**Task to complete**
Could you transcribe every entry exactly, leaving nothing out?

* * * * *

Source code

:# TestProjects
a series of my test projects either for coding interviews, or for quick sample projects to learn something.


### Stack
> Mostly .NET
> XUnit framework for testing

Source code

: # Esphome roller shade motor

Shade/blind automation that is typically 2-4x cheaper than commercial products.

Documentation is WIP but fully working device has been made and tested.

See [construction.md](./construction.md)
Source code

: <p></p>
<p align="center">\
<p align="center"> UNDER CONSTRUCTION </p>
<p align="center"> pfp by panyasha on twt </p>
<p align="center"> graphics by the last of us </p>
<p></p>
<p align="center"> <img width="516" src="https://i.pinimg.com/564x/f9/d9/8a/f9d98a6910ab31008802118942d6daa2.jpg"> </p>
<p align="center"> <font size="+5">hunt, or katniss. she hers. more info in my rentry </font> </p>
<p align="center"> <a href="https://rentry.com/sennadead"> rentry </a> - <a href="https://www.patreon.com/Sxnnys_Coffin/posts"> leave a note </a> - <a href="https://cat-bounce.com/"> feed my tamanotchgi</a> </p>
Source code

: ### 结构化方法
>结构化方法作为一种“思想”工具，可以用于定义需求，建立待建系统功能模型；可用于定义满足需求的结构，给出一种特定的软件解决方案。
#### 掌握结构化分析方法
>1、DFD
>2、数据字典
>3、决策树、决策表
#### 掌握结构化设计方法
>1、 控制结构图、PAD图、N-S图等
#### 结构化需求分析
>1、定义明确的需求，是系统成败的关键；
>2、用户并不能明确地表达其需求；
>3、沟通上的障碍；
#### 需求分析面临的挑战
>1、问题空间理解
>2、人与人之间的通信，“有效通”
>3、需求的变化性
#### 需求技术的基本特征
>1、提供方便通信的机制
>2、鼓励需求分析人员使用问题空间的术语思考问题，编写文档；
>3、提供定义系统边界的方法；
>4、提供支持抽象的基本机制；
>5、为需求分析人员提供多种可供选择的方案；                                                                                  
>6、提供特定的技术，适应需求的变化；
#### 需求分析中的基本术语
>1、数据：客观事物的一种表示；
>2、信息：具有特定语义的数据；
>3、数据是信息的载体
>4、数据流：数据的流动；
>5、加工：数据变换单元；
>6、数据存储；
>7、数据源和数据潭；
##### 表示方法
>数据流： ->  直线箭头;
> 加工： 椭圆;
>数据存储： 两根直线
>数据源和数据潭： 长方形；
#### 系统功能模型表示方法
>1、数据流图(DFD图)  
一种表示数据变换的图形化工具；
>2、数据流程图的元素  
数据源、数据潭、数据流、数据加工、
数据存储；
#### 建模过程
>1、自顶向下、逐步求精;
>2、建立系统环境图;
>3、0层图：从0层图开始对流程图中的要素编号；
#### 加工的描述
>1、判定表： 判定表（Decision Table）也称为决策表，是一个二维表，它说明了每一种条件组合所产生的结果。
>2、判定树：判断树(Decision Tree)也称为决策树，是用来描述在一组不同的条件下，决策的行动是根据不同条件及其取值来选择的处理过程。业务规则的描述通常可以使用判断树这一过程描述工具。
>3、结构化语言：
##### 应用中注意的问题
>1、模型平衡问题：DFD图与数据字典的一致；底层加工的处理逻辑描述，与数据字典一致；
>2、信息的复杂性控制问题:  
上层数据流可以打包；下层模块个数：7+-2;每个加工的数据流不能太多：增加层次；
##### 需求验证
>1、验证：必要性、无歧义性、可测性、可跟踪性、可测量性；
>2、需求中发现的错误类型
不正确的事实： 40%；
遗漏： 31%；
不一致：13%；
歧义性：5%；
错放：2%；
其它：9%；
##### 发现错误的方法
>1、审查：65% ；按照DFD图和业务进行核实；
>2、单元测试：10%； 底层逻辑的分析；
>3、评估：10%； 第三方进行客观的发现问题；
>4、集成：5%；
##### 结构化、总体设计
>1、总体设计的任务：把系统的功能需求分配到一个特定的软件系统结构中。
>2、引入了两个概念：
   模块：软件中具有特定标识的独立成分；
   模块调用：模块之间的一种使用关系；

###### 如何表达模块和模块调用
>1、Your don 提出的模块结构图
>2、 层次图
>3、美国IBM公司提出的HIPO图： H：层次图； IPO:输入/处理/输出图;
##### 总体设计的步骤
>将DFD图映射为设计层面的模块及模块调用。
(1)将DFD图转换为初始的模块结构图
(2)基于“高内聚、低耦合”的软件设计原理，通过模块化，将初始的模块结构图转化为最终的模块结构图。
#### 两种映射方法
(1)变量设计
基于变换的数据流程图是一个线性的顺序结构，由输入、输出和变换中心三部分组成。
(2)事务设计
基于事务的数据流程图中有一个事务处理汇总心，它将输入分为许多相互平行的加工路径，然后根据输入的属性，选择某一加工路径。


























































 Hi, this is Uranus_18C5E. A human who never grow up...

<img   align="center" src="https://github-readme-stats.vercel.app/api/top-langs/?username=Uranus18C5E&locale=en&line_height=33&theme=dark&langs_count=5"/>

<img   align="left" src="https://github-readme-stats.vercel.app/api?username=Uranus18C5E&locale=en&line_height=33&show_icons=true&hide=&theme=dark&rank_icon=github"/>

* * * * *

**Task response**
Source code

:# TestProjects
a series of my test projects either for coding interviews, or for quick sample projects to learn something.


### Stack
> Mostly .NET
> XUnit framework for testing

Source code

: # Esphome roller shade motor

Shade/blind automation that is typically 2-4x cheaper than commercial products.

Documentation is WIP but fully working device has been made and tested.

See [construction.md](./construction.md)
Source code

: <p></p>
<p align="center">\
<p align="center"> UNDER CONSTRUCTION </p>
<p align="center"> pfp by panyasha on twt </p>
<p align="center"> graphics by the last of us </p>
<p></p>
<p align="center"> <img width="516" src="https://i.pinimg.com/564x/f9/d9/8a/f9d98a6910ab31008802118942d6daa2.jpg"> </p>
<p align="center"> <font size="+5">hunt, or katniss. she hers. more info in my rentry </font> </p>
<p align="center"> <a href="https://rentry.com/sennadead"> rentry </a> - <a href="https://www.patreon.com/Sxnnys_Coffin/posts"> leave a note </a> - <a href="https://cat-bounce.com/"> feed my tamanotchgi</a> </p>
Source code

: ### 结构化方法
>结构化方法作为一种“思想”工具，可以用于定义需求，建立待建系统功能模型；可用于定义满足需求的结构，给出一种特定的软件解决方案。
#### 掌握结构化分析方法
>1、DFD
>2、数据字典
>3、决策树、决策表
#### 掌握结构化设计方法
>1、 控制结构图、PAD图、N-S图等
#### 结构化需求分析
>1、定义明确的需求，是系统成败的关键；
>2、用户并不能明确地表达其需求；
>3、沟通上的障碍；
#### 需求分析面临的挑战
>1、问题空间理解
>2、人与人之间的通信，“有效通”
>3、需求的变化性
#### 需求技术的基本特征
>1、提供方便通信的机制
>2、鼓励需求分析人员使用问题空间的术语思考问题，编写文档；
>3、提供定义系统边界的方法；
>4、提供支持抽象的基本机制；
>5、为需求分析人员提供多种可供选择的方案；                                                                                  
>6、提供特定的技术，适应需求的变化；
#### 需求分析中的基本术语
>1、数据：客观事物的一种表示；
>2、信息：具有特定语义的数据；
>3、数据是信息的载体
>4、数据流：数据的流动；
>5、加工：数据变换单元；
>6、数据存储；
>7、数据源和数据潭；
##### 表示方法
>数据流： ->  直线箭头;
> 加工： 椭圆;
>数据存储： 两根直线
>数据源和数据潭： 长方形；
#### 系统功能模型表示方法
>1、数据流图(DFD图)  
一种表示数据变换的图形化工具；
>2、数据流程图的元素  
数据源、数据潭、数据流、数据加工、
数据存储；
#### 建模过程
>1、自顶向下、逐步求精;
>2、建立系统环境图;
>3、0层图：从0层图开始对流程图中的要素编号；
#### 加工的描述
>1、判定表： 判定表（Decision Table）也称为决策表，是一个二维表，它说明了每一种条件组合所产生的结果。
>2、判定树：判断树(Decision Tree)也称为决策树，是用来描述在一组不同的条件下，决策的行动是根据不同条件及其取值来选择的处理过程。业务规则的描述通常可以使用判断树这一过程描述工具。
>3、结构化语言：
##### 应用中注意的问题
>1、模型平衡问题：DFD图与数据字典的一致；底层加工的处理逻辑描述，与数据字典一致；
>2、信息的复杂性控制问题:  
上层数据流可以打包；下层模块个数：7+-2;每个加工的数据流不能太多：增加层次；
##### 需求验证
>1、验证：必要性、无歧义性、可测性、可跟踪性、可测量性；
>2、需求中发现的错误类型
不正确的事实： 40%；
遗漏： 31%；
不一致：13%；
歧义性：5%；
错放：2%；
其它：9%；
##### 发现错误的方法
>1、审查：65% ；按照DFD图和业务进行核实；
>2、单元测试：10%； 底层逻辑的分析；
>3、评估：10%； 第三方进行客观的发现问题；
>4、集成：5%；
##### 结构化、总体设计
>1、总体设计的任务：把系统的功能需求分配到一个特定的软件系统结构中。
>2、引入了两个概念：
   模块：软件中具有特定标识的独立成分；
   模块调用：模块之间的一种使用关系；

###### 如何表达模块和模块调用
>1、Your don 提出的模块结构图
>2、 层次图
>3、美国IBM公司提出的HIPO图： H：层次图； IPO:输入/处理/输出图;
##### 总体设计的步骤
>将DFD图映射为设计层面的模块及模块调用。
(1)将DFD图转换为初始的模块结构图
(2)基于“高内聚、低耦合”的软件设计原理，通过模块化，将初始的模块结构图转化为最终的模块结构图。
#### 两种映射方法
(1)变量设计
基于变换的数据流程图是一个线性的顺序结构，由输入、输出和变换中心三部分组成。
(2)事务设计
基于事务的数据流程图中有一个事务处理汇总心，它将输入分为许多相互平行的加工路径，然后根据输入的属性，选择某一加工路径。


























































 Hi, this is Uranus_18C5E. A human who never grow up...

<img   align="center" src="https://github-readme-stats.vercel.app/api/top-langs/?username=Uranus18C5E&locale=en&line_height=33&theme=dark&langs_count=5"/>

<img   align="left" src="https://github-readme-stats.vercel.app/api?username=Uranus18C5E&locale=en&line_height=33&show_icons=true&hide=&theme=dark&rank_icon=github"/>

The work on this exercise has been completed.